Ausstellung im KZ Ebensee: Damit nichts den Boden berührt
In einem Bergstollen, unweit von Bad Ischl, betrieben die Nazis das KZ Ebensee. Die Künstlerin Chiharu Shiota ruft die Abgründe des Ortes wach.
![Eine Kunstinstallation mit Kleidern, rotem Licht und einem transparenten Vorhang Eine Kunstinstallation mit Kleidern, rotem Licht und einem transparenten Vorhang](https://taz.de/picture/7266460/14/stoll-1.jpeg)
Richtig versteckt liegt Chiharu Shiotas monumentale Installation in der Gedenkstätte Ebensee. Aber das ist keine künstlerische Laune der Japanerin, die viele vielleicht von der Venedig-Biennale 2015 kennen, als sie Tausende Schlüssel mit roten Fäden von der Decke des japanischen Pavillons hängen ließ.
Dass der Ort von Shiotas Kunstinstallation so schwer zu finden ist, war genau der Plan der einstigen Betreiber des Konzentrationslagers Ebensee, einer Außenstelle des KZs Mauthausen: Inmitten der Bergidylle, nahe dem oberösterreichischen Kurort Bad Ischl, sollten Zwangsarbeit und tausendfacher Mord möglichst unauffällig abgewickelt werden.
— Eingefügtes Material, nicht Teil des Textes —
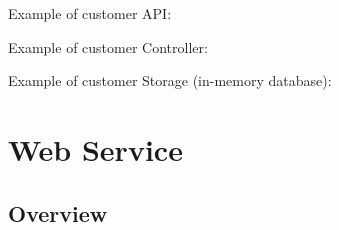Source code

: \documentclass[presentation]{beamer}\mode<presentation>{\usetheme{AMSCesenaPurpleAndGold}}
\begin{document}
\begin{frame}[allowframebreaks]
    \framebreak

    Example of customer API:
    

    \framebreak

    Example of customer Controller:
    

    \framebreak

    Example of customer Storage (in-memory database):
    

\end{frame}


\section{\linda{} Web Service}

\subsection{Overview}
\end{document}
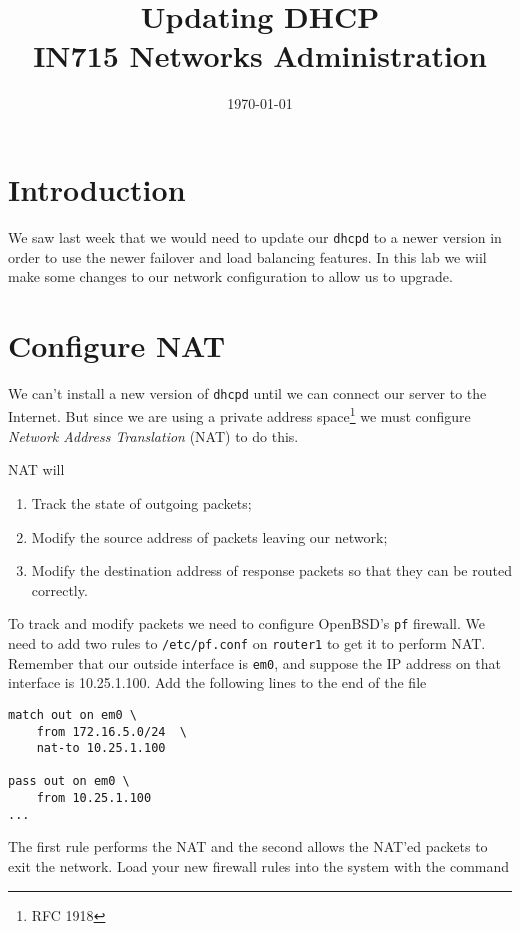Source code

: \documentclass{article}
\begin{document}
\title{ Updating DHCP \\ IN715 Networks Administration}
\date{\today}
\maketitle

\section*{Introduction}
We saw last week that we would need to update our \texttt{dhcpd} to a newer version in order to use the newer failover and load balancing features.  In this lab we wiil make some changes to our network configuration to allow us to upgrade.

\section{Configure NAT}
We can't install a new version of \texttt{dhcpd} until we can connect our server to the Internet.  But since we are using a private address space\footnote{RFC 1918} we must configure \emph{Network Address Translation} (NAT) to do this.

NAT will

\begin{enumerate}
	\item Track the state of outgoing packets;
	\item Modify the source address of packets leaving our network;
	\item Modify the destination address of response packets so that they can be routed correctly. 
\end{enumerate}

To track and modify packets we need to configure OpenBSD's \texttt{pf} firewall.  We need to add two rules to \texttt{/etc/pf.conf} on \texttt{router1} to get it to perform NAT.  Remember that our outside interface is \texttt{em0}, and suppose the IP address on that interface is 10.25.1.100.  Add the following lines to the end of the file

\begin{verbatim}
match out on em0 \
    from 172.16.5.0/24  \
    nat-to 10.25.1.100

pass out on em0 \
    from 10.25.1.100
...
\end{verbatim}

The first rule performs the NAT and the second allows the NAT'ed packets to exit the network.  Load your new firewall rules into the system with the command
\end{document}
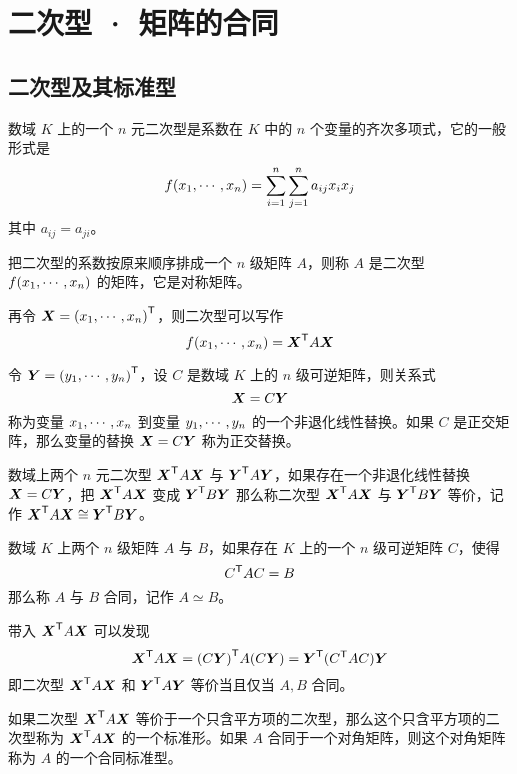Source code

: \chapter{二次型 · 矩阵的合同}

\newcommand{\XAX}{\transpose{\vbf{X}}A\vbf{X}}

\section{二次型及其标准型}

\begin{definition}[二次型]
	数域 $K$ 上的一个 $n$ 元二次型是系数在 $K$ 中的 $n$ 个变量的齐次多项式，它的一般形式是
	\[f(x_1,\cdots,x_n) = \sum_{i=1}^n\sum_{j=1}^na_{ij}x_ix_j\]
	其中 $a_{ij} = a_{ji}$。
\end{definition}

把二次型的系数按原来顺序排成一个 $n$ 级矩阵 $A$，则称 $A$ 是二次型 $f(x_1,\cdots,x_n)$ 的矩阵，它是对称矩阵。

再令 $\boldsymbol{X} = {(x_1,\cdots,x_n)}^\mathsf{T}$，则二次型可以写作
\[f(\seq{x}{n}) = \XAX\]

令 $\boldsymbol{Y} = {(y_1,\cdots,y_n)}^\mathsf{T}$，设 $C$ 是数域 $K$ 上的 $n$ 级可逆矩阵，则关系式
\[\boldsymbol{X} = C\boldsymbol{Y}\]
称为变量 $x_1,\cdots,x_n$ 到变量 $y_1,\cdots,y_n$ 的一个非退化线性替换。如果 $C$ 是正交矩阵，那么变量的替换 $\boldsymbol{X} = C\boldsymbol{Y}$ 称为正交替换。

\begin{definition}
	数域上两个 $n$ 元二次型 $\XAX$ 与 ${\boldsymbol{Y}}^\mathsf{T}A\boldsymbol{Y}$，如果存在一个非退化线性替换 $\boldsymbol{X} = C\boldsymbol{Y}$，把 $\XAX$ 变成 ${\boldsymbol{Y}}^\mathsf{T}B\boldsymbol{Y}$ 那么称二次型 $\XAX$ 与 ${\boldsymbol{Y}}^\mathsf{T}B\boldsymbol{Y}$ 等价，记作 $\XAX \cong \transpose{\vbf{Y}}B\vbf{Y}$。
\end{definition}

\begin{definition}
	数域 $K$ 上两个 $n$ 级矩阵 $A$ 与 $B$，如果存在 $K$ 上的一个 $n$ 级可逆矩阵 $C$，使得
	\[{C}^\mathsf{T}AC = B\]
	那么称 $A$ 与 $B$ 合同，记作 $A\simeq B$。
\end{definition}

带入 $\XAX$ 可以发现
\[ \XAX = \transpose{(C\vbf{Y})} A (C\vbf{Y}) = \transpose{\vbf{Y}} (\transpose{C} A C) \vbf{Y} \]
即二次型 $\XAX$ 和 ${\boldsymbol{Y}}^\mathsf{T}A\boldsymbol{Y}$ 等价当且仅当 $A, B$ 合同。

如果二次型 ${\boldsymbol{X}}^\mathsf{T} A \boldsymbol{X}$ 等价于一个只含平方项的二次型，那么这个只含平方项的二次型称为 $\XAX$ 的一个标准形。如果 $A$ 合同于一个对角矩阵，则这个对角矩阵称为 $A$ 的一个合同标准型。

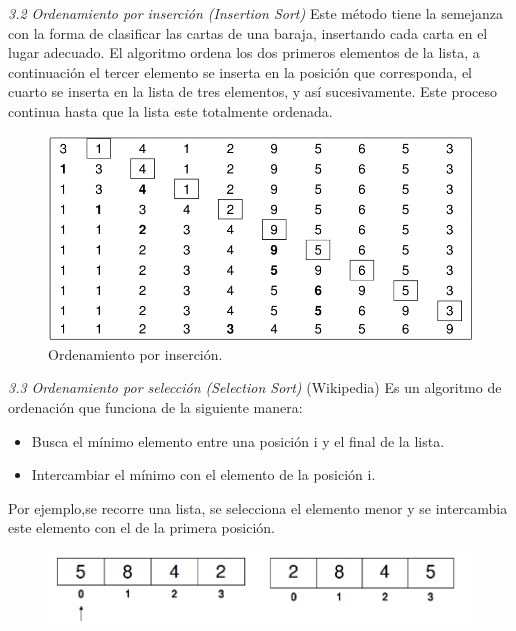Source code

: \documentclass[twoside,10.5pt]{article}%
\begin{document}
\emph{3.2 Ordenamiento por inserci\'on (Insertion Sort)}
Este m\'etodo tiene la semejanza con la forma de clasificar las cartas de una baraja, insertando cada carta en el lugar adecuado. El algoritmo ordena los dos primeros elementos de la lista, a continuaci\'on el tercer elemento se inserta en la posici\'on que corresponda, el cuarto se inserta en la lista de tres elementos, y as\'i sucesivamente. Este proceso continua hasta que la lista este totalmente ordenada.

\begin{figure}[h]
   \centering
   \includegraphics[scale=.35]{insercion.png}
   \caption{Ordenamiento por inserci\'on.} 
  \end{figure}

\emph{3.3 Ordenamiento por selecci\'on (Selection Sort)}
(Wikipedia) Es un algoritmo de ordenaci\'on que funciona de la siguiente manera:

\begin{itemize}
\item Busca el m\'inimo elemento entre una posici\'on i y el final de la lista.
\item Intercambiar el m\'inimo con el elemento de la posici\'on i.
\end{itemize}

Por ejemplo,se recorre una lista, se selecciona el elemento menor y se intercambia este elemento con el de la primera posici\'on. 

\begin{figure}[h]
   \centering
   \includegraphics[scale=.35]{selec1.png}
  \end{figure}
\end{document}
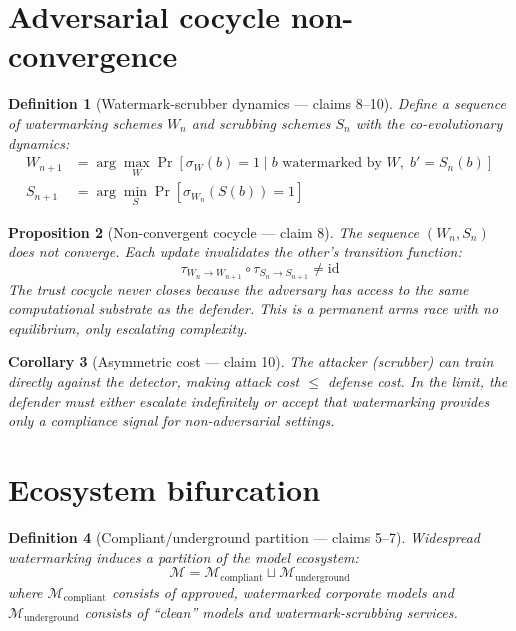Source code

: \documentclass[11pt,a4paper]{article}
\newtheorem{definition}{Definition}[section]
\newtheorem{proposition}[definition]{Proposition}
\newtheorem{corollary}[definition]{Corollary}
\begin{document}
\section{Adversarial cocycle non-convergence}
\label{sec:arms-race}

\begin{definition}[Watermark-scrubber dynamics --- claims 8--10]
\label{def:arms-race}
Define a sequence of watermarking schemes $W_n$ and scrubbing schemes $S_n$
with the co-evolutionary dynamics:
\begin{align}
  W_{n+1} &= \arg\max_W \Pr[\sigma_W(b) = 1 \mid b \text{ watermarked by } W,\; b' = S_n(b)] \\
  S_{n+1} &= \arg\min_S \Pr[\sigma_{W_n}(S(b)) = 1]
\end{align}
\end{definition}

\begin{proposition}[Non-convergent cocycle --- claim 8]
\label{prop:non-convergent}
The sequence $(W_n, S_n)$ does not converge. Each update invalidates the
other's transition function:
\[
  \tau_{W_n \to W_{n+1}} \circ \tau_{S_n \to S_{n+1}} \neq \mathrm{id}
\]
The trust cocycle never closes because the adversary has access to the
same computational substrate as the defender. This is a permanent arms
race with no equilibrium, only escalating complexity.
\end{proposition}

\begin{corollary}[Asymmetric cost --- claim 10]
The attacker (scrubber) can train directly against the detector, making
attack cost $\leq$ defense cost. In the limit, the defender must either
escalate indefinitely or accept that watermarking provides only a
compliance signal for non-adversarial settings.
\end{corollary}

\section{Ecosystem bifurcation}
\label{sec:bifurcation}

\begin{definition}[Compliant/underground partition --- claims 5--7]
\label{def:partition}
Widespread watermarking induces a partition of the model ecosystem:
\[
  \mathcal{M} = \mathcal{M}_{\text{compliant}} \sqcup \mathcal{M}_{\text{underground}}
\]
where $\mathcal{M}_{\text{compliant}}$ consists of approved, watermarked
corporate models and $\mathcal{M}_{\text{underground}}$ consists of
``clean'' models and watermark-scrubbing services.
\end{definition}
\end{document}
Der Weg zum Stollen führt durch eine unauffällige Siedlung, auf dem Gebiet des ehemaligen Konzentrationslagers wurde in der Nachkriegszeit sorglos gebaut, man passiert einigermaßen befremdet das ehemalige Eingangstor des KZs, daneben Vorgärten mit Kinderschaukeln, Terrassen mit Grillstationen.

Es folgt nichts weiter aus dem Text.